Bucs' first female coach: 'Stay persistent'
Growing up, Caitlyn Callahan did not live in a neighborhood where girls played much softball. She said Little League Baseball was the name of the game, and she nearly quit playing ball at a young age.
“I was going to stop playing [softball] until my little brother's Little League coach was like, 'Why doesn't she try out for the Little League Baseball team?'” she recalled. “So I actually stopped playing softball right around middle school and started playing baseball.”
Callahan took that road into baseball at an early age, became passionate about the game and that love never stopped. After playing college softball at Boston University and St. Mary’s College of California, she followed her dream by working in baseball’s amateur and pro leagues.
Now, Callahan joins a wave of women making their name on the field for MLB clubs. In December, the Pirates hired her to be a development coach, making the 26-year-old Callahan the first woman to be a uniformed coach in the organization’s 135-year history.
“To hopefully be that person, that strong female for girls and women in Pittsburgh, it’s an honor,” she said on Tuesday, ahead of National Girls and Women in Sports Day on Wednesday. “I’m really excited to be around some bright minds in the baseball world. I still have a lot to learn, but I’m excited to learn every single day.”
In just a few years since graduating college, Callahan has grinded through many different positions in baseball: An MLB scout liaison and assistant GM with the Cape Cod League’s Brewster Whitecaps, a baseball operations assistant with the Staten Island Yankees and, most recently, a Minor League video and technology intern for the Reds from 2020-21.

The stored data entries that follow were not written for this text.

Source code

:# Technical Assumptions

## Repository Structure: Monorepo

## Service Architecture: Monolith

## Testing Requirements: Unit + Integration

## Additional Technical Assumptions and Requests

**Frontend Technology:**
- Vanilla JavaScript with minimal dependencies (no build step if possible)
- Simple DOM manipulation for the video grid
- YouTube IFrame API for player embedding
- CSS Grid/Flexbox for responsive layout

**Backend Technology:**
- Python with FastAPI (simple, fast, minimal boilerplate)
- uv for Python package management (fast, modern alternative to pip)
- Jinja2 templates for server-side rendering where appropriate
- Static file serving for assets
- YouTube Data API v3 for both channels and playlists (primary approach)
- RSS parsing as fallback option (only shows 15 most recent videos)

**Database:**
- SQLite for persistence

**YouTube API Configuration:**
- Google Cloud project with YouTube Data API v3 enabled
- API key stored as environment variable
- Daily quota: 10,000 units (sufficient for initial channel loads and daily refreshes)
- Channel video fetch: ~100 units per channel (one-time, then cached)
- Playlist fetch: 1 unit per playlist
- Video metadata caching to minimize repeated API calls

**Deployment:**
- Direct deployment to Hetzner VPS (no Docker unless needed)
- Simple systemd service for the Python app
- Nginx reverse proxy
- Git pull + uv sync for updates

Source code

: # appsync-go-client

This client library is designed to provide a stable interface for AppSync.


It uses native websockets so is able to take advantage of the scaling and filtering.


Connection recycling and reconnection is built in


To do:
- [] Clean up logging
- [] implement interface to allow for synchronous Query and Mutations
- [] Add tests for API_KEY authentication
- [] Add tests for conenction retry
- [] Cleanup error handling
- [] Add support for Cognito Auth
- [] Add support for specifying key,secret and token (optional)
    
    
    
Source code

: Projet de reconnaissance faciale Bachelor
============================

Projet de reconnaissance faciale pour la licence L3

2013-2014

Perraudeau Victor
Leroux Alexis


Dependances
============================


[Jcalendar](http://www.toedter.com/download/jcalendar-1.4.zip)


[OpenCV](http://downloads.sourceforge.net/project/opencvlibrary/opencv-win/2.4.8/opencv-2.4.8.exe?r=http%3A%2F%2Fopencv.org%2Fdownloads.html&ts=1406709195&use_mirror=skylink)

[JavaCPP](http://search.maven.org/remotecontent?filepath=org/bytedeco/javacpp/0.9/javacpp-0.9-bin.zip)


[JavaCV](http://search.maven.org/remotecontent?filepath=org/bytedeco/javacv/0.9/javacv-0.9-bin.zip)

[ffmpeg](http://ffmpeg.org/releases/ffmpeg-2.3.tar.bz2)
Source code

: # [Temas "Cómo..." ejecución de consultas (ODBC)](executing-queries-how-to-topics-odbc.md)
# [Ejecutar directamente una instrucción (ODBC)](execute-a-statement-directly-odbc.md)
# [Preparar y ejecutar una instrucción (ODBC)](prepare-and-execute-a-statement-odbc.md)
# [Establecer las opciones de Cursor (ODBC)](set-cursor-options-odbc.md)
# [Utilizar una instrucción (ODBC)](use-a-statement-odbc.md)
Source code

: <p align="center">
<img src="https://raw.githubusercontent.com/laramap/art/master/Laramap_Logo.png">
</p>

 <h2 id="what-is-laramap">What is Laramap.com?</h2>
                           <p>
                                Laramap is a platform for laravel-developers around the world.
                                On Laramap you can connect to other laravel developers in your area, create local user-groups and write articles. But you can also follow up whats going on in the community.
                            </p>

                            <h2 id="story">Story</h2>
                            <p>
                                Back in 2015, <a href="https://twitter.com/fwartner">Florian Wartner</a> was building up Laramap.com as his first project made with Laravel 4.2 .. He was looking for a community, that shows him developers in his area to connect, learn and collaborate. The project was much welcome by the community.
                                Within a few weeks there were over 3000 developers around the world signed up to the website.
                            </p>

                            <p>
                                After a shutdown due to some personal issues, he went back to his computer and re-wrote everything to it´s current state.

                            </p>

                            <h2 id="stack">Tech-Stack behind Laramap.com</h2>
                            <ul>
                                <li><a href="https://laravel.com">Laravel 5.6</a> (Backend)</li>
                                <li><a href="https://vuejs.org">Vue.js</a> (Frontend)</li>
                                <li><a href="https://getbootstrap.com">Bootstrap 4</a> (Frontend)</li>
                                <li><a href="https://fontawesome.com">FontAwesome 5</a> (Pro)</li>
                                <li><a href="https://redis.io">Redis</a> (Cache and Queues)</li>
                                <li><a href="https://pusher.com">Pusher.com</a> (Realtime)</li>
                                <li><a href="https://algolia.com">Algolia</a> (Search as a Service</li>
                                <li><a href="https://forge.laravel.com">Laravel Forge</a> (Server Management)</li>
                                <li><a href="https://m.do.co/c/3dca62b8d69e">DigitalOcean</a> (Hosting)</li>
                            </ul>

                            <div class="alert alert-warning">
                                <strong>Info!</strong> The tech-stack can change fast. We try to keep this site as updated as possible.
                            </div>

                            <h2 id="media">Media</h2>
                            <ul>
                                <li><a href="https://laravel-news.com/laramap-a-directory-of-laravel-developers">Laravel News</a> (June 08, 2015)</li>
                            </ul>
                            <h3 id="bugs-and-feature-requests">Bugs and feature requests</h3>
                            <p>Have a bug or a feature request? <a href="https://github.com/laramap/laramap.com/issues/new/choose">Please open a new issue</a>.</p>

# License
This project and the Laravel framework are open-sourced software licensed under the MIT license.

Yet like many other people working their way up the baseball ranks, she found herself doing temporary offseason work this winter as a server in Arizona. That’s when she got a call from Marc Roche, the Pirates’ Minor League video and technology coordinator, whom Callahan had interviewed with previously for a job similar to her role with the Reds.
“Initially, I thought that when Marc called me, that it was they needed someone to run a Rapsodo or they needed someone to help with video [at a camp], and I was more than willing to help in that department,” Callahan said. “... Upon arrival, they have Minor League ops assistants there doing that. It kind of clicked to me, ‘Oh wait, this is a working interview.’ I knew that I had to show that I could contribute as a coach.”
So Callahan demonstrated the confidence she’s had in herself for years. Pirates GM Ben Cherington recalled stories of her effectively kicking third-base coach Mike Rabelo out from throwing batting practice and doing it herself, a decision she said she didn’t think twice about. But it was much more than her confidence that showed through to the Bucs.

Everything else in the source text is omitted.